▸ **WHAT YOU ARE ASKED TO DO**
Please copy each line from the entries that contains the string "BothExp".

▸ **DATASET CONTENT**
_____
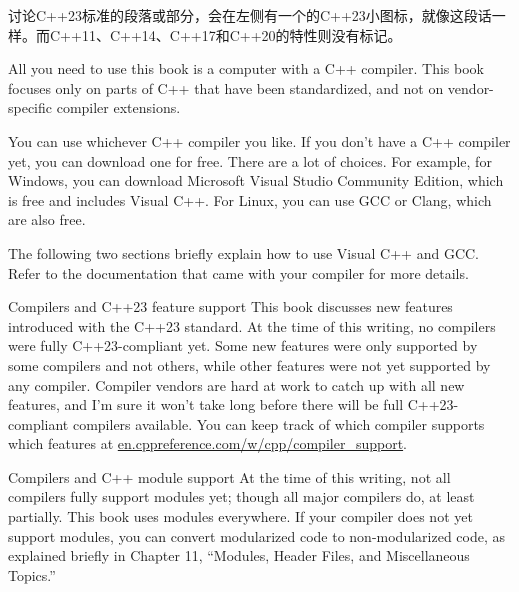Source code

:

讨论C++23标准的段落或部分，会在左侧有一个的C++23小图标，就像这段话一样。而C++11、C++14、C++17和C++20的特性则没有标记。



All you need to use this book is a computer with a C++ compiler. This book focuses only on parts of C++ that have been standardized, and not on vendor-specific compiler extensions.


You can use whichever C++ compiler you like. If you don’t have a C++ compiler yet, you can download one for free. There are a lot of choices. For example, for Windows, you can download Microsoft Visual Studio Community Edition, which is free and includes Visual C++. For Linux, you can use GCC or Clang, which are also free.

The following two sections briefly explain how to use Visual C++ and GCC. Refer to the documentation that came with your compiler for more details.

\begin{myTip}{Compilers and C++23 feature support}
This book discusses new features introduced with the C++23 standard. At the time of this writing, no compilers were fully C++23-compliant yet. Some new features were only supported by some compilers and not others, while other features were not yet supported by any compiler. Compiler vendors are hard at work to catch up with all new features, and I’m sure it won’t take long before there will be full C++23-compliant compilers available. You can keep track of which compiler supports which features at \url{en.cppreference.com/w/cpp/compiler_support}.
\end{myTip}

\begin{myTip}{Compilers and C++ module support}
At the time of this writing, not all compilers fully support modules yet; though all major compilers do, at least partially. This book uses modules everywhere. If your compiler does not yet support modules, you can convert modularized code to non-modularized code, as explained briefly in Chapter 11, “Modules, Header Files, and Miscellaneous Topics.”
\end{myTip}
_____
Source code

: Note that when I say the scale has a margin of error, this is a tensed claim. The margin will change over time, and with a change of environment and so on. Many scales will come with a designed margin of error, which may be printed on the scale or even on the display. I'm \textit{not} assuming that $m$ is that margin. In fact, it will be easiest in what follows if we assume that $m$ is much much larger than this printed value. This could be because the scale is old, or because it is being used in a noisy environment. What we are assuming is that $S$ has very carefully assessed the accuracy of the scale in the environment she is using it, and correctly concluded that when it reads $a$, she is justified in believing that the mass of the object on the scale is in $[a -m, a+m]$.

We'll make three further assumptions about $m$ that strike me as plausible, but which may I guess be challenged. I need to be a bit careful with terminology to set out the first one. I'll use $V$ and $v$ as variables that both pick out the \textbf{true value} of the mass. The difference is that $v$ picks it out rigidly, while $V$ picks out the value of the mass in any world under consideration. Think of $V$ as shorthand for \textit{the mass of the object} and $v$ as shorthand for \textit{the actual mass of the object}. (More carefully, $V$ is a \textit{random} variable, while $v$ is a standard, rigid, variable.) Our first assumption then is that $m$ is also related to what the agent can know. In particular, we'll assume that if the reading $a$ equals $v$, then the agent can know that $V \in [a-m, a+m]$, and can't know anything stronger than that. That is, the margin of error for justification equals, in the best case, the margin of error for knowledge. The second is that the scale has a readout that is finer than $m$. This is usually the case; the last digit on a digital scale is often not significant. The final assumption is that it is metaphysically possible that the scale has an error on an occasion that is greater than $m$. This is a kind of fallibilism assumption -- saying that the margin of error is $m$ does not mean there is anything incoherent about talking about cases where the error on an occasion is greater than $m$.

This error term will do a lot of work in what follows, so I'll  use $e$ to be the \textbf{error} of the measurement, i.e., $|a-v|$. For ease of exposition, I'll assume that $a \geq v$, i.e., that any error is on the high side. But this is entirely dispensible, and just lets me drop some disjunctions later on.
_____
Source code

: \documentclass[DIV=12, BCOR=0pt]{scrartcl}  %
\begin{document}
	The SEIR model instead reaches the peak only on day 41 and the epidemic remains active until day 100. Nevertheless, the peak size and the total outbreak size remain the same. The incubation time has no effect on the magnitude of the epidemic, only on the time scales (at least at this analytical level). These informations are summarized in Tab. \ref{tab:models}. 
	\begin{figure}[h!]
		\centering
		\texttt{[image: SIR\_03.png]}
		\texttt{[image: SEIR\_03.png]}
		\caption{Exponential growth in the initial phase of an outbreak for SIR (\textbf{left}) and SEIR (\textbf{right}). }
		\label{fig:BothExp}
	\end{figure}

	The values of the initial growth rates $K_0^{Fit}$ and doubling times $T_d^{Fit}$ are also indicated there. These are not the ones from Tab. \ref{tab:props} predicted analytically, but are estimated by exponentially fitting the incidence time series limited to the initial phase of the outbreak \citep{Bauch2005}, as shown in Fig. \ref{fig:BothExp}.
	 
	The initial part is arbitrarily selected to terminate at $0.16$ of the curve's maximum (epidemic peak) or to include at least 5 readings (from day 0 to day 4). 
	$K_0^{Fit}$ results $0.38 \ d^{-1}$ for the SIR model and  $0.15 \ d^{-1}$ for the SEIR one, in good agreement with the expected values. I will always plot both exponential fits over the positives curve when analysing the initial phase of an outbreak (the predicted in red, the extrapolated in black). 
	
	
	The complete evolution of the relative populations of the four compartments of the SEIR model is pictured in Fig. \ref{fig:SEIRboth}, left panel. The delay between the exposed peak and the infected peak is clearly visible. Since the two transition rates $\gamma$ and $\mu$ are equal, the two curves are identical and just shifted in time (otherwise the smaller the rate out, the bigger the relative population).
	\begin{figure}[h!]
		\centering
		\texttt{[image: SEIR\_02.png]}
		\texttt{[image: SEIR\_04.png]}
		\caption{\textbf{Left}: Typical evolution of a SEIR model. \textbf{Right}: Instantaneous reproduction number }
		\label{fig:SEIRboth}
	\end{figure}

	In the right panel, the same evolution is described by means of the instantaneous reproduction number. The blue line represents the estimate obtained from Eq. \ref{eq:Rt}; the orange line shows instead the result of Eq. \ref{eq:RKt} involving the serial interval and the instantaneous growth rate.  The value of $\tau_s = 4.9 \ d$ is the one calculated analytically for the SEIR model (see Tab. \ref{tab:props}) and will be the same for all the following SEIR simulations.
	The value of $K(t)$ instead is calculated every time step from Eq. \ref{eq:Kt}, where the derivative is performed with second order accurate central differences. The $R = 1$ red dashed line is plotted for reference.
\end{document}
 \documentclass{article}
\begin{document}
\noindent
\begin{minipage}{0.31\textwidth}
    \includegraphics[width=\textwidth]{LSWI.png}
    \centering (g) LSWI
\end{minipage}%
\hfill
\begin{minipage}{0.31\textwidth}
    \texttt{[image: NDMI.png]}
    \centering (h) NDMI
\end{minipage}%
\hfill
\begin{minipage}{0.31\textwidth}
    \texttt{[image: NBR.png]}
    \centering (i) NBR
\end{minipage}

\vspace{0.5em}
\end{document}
_____
▸ **ANSWER BOX**
		\label{fig:BothExp}
	The values of the initial growth rates $K_0^{Fit}$ and doubling times $T_d^{Fit}$ are also indicated there. These are not the ones from Tab. \ref{tab:props} predicted analytically, but are estimated by exponentially fitting the incidence time series limited to the initial phase of the outbreak \citep{Bauch2005}, as shown in Fig. \ref{fig:BothExp}.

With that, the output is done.